(Saved data entries)
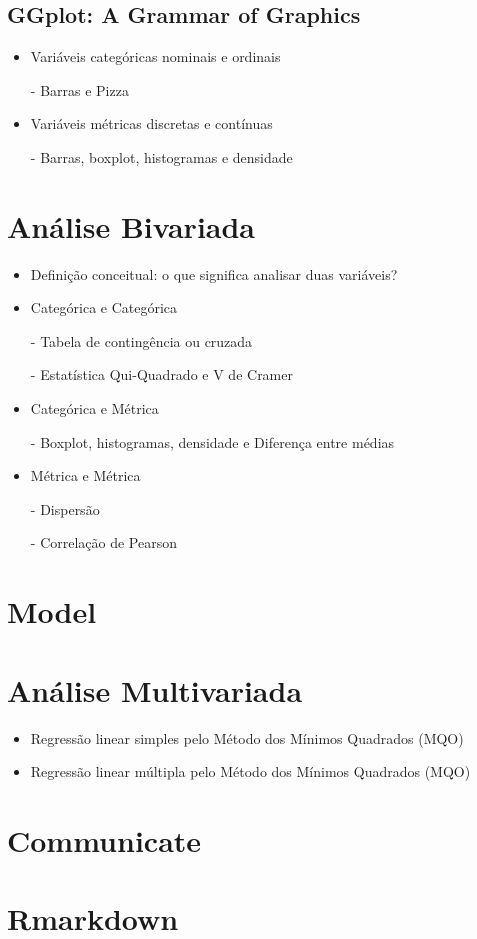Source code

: \documentclass[a4paper,12pt]{article}
\begin{document}
\subsection*{GGplot: A Grammar of Graphics \cite{wickham2016}}
\begin{itemize}
    \item Variáveis categóricas nominais e ordinais

    \item[-] Barras e Pizza

     \item Variáveis métricas discretas e contínuas

     \item[-] Barras, boxplot, histogramas e densidade
\end{itemize}

\pagebreak

\section*{Análise Bivariada}

\begin{itemize}
    \item Definição conceitual: o que significa analisar duas variáveis?

    \item Categórica e Categórica

    \item[-] Tabela de contingência ou cruzada

    \item[-] Estatística Qui-Quadrado e V de Cramer

     \item Categórica e Métrica

     \item[-] Boxplot, histogramas, densidade e Diferença entre médias

     \item Métrica e Métrica
     \item[-] Dispersão
     \item[-] Correlação de Pearson
     
\end{itemize}

\section{Model}
\section*{Análise Multivariada}


\begin{itemize}
    \item Regressão linear simples pelo Método dos Mínimos Quadrados (MQO)
     
     \item Regressão linear múltipla pelo Método dos Mínimos Quadrados (MQO)
     
\end{itemize}

\section{Communicate}
\section*{Rmarkdown}

\printbibliography %
\end{document}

Task goal. Each line in the data that holds the string "pelo" needs to be copied.

Written answer.
    \item Regressão linear simples pelo Método dos Mínimos Quadrados (MQO)
     \item Regressão linear múltipla pelo Método dos Mínimos Quadrados (MQO)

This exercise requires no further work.